(Collected data entries)
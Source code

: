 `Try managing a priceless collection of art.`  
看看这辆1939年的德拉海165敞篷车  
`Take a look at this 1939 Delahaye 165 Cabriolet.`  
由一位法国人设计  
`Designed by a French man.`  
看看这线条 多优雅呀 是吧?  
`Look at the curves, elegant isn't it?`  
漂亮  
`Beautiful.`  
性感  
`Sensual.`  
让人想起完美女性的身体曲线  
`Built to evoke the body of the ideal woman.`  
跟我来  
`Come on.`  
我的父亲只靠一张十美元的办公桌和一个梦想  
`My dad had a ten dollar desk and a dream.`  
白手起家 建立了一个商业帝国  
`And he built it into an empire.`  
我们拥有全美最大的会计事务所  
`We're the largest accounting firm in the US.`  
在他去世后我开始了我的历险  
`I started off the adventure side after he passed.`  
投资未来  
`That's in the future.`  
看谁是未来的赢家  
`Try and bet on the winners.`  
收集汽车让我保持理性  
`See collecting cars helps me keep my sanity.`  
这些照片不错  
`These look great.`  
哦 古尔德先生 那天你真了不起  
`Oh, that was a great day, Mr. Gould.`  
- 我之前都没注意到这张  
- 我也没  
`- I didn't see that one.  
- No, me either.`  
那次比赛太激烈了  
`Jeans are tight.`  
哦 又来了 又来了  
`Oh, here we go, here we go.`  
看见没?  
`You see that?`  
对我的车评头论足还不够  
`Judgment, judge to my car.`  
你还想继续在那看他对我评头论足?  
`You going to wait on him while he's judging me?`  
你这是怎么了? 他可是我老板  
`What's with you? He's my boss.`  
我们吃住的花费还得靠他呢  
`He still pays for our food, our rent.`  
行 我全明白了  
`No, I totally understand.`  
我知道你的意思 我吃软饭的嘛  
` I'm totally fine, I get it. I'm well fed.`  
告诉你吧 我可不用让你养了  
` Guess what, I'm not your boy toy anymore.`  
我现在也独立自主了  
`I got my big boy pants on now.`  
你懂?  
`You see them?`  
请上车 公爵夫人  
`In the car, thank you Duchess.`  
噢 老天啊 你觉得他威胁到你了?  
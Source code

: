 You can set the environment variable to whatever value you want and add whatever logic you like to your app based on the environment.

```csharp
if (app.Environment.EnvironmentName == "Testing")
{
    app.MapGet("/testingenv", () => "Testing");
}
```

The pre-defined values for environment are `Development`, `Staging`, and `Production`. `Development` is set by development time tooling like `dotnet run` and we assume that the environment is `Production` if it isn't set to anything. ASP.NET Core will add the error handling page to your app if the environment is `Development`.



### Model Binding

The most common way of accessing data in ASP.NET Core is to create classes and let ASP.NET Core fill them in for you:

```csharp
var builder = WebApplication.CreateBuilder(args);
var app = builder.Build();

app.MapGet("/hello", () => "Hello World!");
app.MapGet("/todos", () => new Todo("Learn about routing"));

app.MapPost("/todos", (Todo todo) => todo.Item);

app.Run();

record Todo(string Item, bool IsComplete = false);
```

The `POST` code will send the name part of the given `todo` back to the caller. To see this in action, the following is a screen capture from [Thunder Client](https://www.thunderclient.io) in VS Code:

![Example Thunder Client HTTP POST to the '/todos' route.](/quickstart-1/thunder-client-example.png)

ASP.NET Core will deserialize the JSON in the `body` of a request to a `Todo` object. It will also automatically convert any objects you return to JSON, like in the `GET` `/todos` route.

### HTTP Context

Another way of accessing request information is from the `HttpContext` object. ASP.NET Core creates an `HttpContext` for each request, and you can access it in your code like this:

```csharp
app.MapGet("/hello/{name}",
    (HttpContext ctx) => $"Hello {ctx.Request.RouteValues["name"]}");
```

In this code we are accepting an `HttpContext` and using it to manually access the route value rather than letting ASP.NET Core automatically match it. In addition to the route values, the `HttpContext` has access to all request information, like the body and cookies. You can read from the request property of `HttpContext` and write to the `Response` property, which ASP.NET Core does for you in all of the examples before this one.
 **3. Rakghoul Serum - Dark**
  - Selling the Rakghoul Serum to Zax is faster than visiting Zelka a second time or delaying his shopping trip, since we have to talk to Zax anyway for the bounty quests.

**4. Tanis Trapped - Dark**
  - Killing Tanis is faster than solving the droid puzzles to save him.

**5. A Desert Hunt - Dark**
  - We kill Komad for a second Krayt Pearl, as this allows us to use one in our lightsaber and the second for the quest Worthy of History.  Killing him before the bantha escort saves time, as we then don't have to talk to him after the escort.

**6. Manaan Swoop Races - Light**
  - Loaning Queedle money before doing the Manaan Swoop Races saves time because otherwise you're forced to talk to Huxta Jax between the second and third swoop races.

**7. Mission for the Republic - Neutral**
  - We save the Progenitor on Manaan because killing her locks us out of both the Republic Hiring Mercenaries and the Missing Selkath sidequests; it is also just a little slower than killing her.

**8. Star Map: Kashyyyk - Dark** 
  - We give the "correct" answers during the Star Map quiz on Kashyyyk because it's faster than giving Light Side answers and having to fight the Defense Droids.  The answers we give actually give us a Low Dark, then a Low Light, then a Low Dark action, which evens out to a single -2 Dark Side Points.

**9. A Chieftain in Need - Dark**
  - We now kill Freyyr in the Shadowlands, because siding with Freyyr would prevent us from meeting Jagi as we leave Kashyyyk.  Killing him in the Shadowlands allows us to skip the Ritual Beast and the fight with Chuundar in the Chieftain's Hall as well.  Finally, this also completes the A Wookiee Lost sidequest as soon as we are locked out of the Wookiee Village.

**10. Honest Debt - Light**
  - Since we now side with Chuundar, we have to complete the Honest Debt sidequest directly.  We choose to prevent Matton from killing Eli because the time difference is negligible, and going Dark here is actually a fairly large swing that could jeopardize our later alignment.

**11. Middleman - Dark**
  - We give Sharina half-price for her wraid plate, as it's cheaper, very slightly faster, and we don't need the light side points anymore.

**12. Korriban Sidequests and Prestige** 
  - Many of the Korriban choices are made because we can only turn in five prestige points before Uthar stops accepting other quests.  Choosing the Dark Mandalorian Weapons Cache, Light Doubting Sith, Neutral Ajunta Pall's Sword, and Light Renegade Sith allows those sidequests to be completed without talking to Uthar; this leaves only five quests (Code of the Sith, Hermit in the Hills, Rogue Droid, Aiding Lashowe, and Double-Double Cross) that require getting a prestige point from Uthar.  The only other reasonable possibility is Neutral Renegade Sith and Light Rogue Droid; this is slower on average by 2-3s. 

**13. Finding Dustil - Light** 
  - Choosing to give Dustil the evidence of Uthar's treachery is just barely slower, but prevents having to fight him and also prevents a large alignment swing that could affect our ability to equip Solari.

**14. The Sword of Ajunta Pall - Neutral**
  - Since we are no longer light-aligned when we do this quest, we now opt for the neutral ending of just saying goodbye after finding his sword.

- Work to be completed
Every record above must be set down again, word for word.

- Response box
Source code

: `Try managing a priceless collection of art.`  
看看这辆1939年的德拉海165敞篷车  
`Take a look at this 1939 Delahaye 165 Cabriolet.`  
由一位法国人设计  
`Designed by a French man.`  
看看这线条 多优雅呀 是吧?  
`Look at the curves, elegant isn't it?`  
漂亮  
`Beautiful.`  
性感  
`Sensual.`  
让人想起完美女性的身体曲线  
`Built to evoke the body of the ideal woman.`  
跟我来  
`Come on.`  
我的父亲只靠一张十美元的办公桌和一个梦想  
`My dad had a ten dollar desk and a dream.`  
白手起家 建立了一个商业帝国  
`And he built it into an empire.`  
我们拥有全美最大的会计事务所  
`We're the largest accounting firm in the US.`  
在他去世后我开始了我的历险  
`I started off the adventure side after he passed.`  
投资未来  
`That's in the future.`  
看谁是未来的赢家  
`Try and bet on the winners.`  
收集汽车让我保持理性  
`See collecting cars helps me keep my sanity.`  
这些照片不错  
`These look great.`  
哦 古尔德先生 那天你真了不起  
`Oh, that was a great day, Mr. Gould.`  
- 我之前都没注意到这张  
- 我也没  
`- I didn't see that one.  
- No, me either.`  
那次比赛太激烈了  
`Jeans are tight.`  
哦 又来了 又来了  
`Oh, here we go, here we go.`  
看见没?  
`You see that?`  
对我的车评头论足还不够  
`Judgment, judge to my car.`  
你还想继续在那看他对我评头论足?  
`You going to wait on him while he's judging me?`  
你这是怎么了? 他可是我老板  
`What's with you? He's my boss.`  
我们吃住的花费还得靠他呢  
`He still pays for our food, our rent.`  
行 我全明白了  
`No, I totally understand.`  
我知道你的意思 我吃软饭的嘛  
` I'm totally fine, I get it. I'm well fed.`  
告诉你吧 我可不用让你养了  
` Guess what, I'm not your boy toy anymore.`  
我现在也独立自主了  
`I got my big boy pants on now.`  
你懂?  
`You see them?`  
请上车 公爵夫人  
`In the car, thank you Duchess.`  
噢 老天啊 你觉得他威胁到你了?  
Source code

: You can set the environment variable to whatever value you want and add whatever logic you like to your app based on the environment.

```csharp
if (app.Environment.EnvironmentName == "Testing")
{
    app.MapGet("/testingenv", () => "Testing");
}
```

The pre-defined values for environment are `Development`, `Staging`, and `Production`. `Development` is set by development time tooling like `dotnet run` and we assume that the environment is `Production` if it isn't set to anything. ASP.NET Core will add the error handling page to your app if the environment is `Development`.



### Model Binding

The most common way of accessing data in ASP.NET Core is to create classes and let ASP.NET Core fill them in for you:

```csharp
var builder = WebApplication.CreateBuilder(args);
var app = builder.Build();

app.MapGet("/hello", () => "Hello World!");
app.MapGet("/todos", () => new Todo("Learn about routing"));

app.MapPost("/todos", (Todo todo) => todo.Item);

app.Run();

record Todo(string Item, bool IsComplete = false);
```

The `POST` code will send the name part of the given `todo` back to the caller. To see this in action, the following is a screen capture from [Thunder Client](https://www.thunderclient.io) in VS Code:

![Example Thunder Client HTTP POST to the '/todos' route.](/quickstart-1/thunder-client-example.png)

ASP.NET Core will deserialize the JSON in the `body` of a request to a `Todo` object. It will also automatically convert any objects you return to JSON, like in the `GET` `/todos` route.

### HTTP Context

Another way of accessing request information is from the `HttpContext` object. ASP.NET Core creates an `HttpContext` for each request, and you can access it in your code like this:

```csharp
app.MapGet("/hello/{name}",
    (HttpContext ctx) => $"Hello {ctx.Request.RouteValues["name"]}");
```

In this code we are accepting an `HttpContext` and using it to manually access the route value rather than letting ASP.NET Core automatically match it. In addition to the route values, the `HttpContext` has access to all request information, like the body and cookies. You can read from the request property of `HttpContext` and write to the `Response` property, which ASP.NET Core does for you in all of the examples before this one.
 **3. Rakghoul Serum - Dark**
  - Selling the Rakghoul Serum to Zax is faster than visiting Zelka a second time or delaying his shopping trip, since we have to talk to Zax anyway for the bounty quests.

**4. Tanis Trapped - Dark**
  - Killing Tanis is faster than solving the droid puzzles to save him.

**5. A Desert Hunt - Dark**
  - We kill Komad for a second Krayt Pearl, as this allows us to use one in our lightsaber and the second for the quest Worthy of History.  Killing him before the bantha escort saves time, as we then don't have to talk to him after the escort.

**6. Manaan Swoop Races - Light**
  - Loaning Queedle money before doing the Manaan Swoop Races saves time because otherwise you're forced to talk to Huxta Jax between the second and third swoop races.

**7. Mission for the Republic - Neutral**
  - We save the Progenitor on Manaan because killing her locks us out of both the Republic Hiring Mercenaries and the Missing Selkath sidequests; it is also just a little slower than killing her.

**8. Star Map: Kashyyyk - Dark** 
  - We give the "correct" answers during the Star Map quiz on Kashyyyk because it's faster than giving Light Side answers and having to fight the Defense Droids.  The answers we give actually give us a Low Dark, then a Low Light, then a Low Dark action, which evens out to a single -2 Dark Side Points.

**9. A Chieftain in Need - Dark**
  - We now kill Freyyr in the Shadowlands, because siding with Freyyr would prevent us from meeting Jagi as we leave Kashyyyk.  Killing him in the Shadowlands allows us to skip the Ritual Beast and the fight with Chuundar in the Chieftain's Hall as well.  Finally, this also completes the A Wookiee Lost sidequest as soon as we are locked out of the Wookiee Village.

**10. Honest Debt - Light**
  - Since we now side with Chuundar, we have to complete the Honest Debt sidequest directly.  We choose to prevent Matton from killing Eli because the time difference is negligible, and going Dark here is actually a fairly large swing that could jeopardize our later alignment.

**11. Middleman - Dark**
  - We give Sharina half-price for her wraid plate, as it's cheaper, very slightly faster, and we don't need the light side points anymore.

**12. Korriban Sidequests and Prestige** 
  - Many of the Korriban choices are made because we can only turn in five prestige points before Uthar stops accepting other quests.  Choosing the Dark Mandalorian Weapons Cache, Light Doubting Sith, Neutral Ajunta Pall's Sword, and Light Renegade Sith allows those sidequests to be completed without talking to Uthar; this leaves only five quests (Code of the Sith, Hermit in the Hills, Rogue Droid, Aiding Lashowe, and Double-Double Cross) that require getting a prestige point from Uthar.  The only other reasonable possibility is Neutral Renegade Sith and Light Rogue Droid; this is slower on average by 2-3s. 

**13. Finding Dustil - Light** 
  - Choosing to give Dustil the evidence of Uthar's treachery is just barely slower, but prevents having to fight him and also prevents a large alignment swing that could affect our ability to equip Solari.

**14. The Sword of Ajunta Pall - Neutral**
  - Since we are no longer light-aligned when we do this quest, we now opt for the neutral ending of just saying goodbye after finding his sword.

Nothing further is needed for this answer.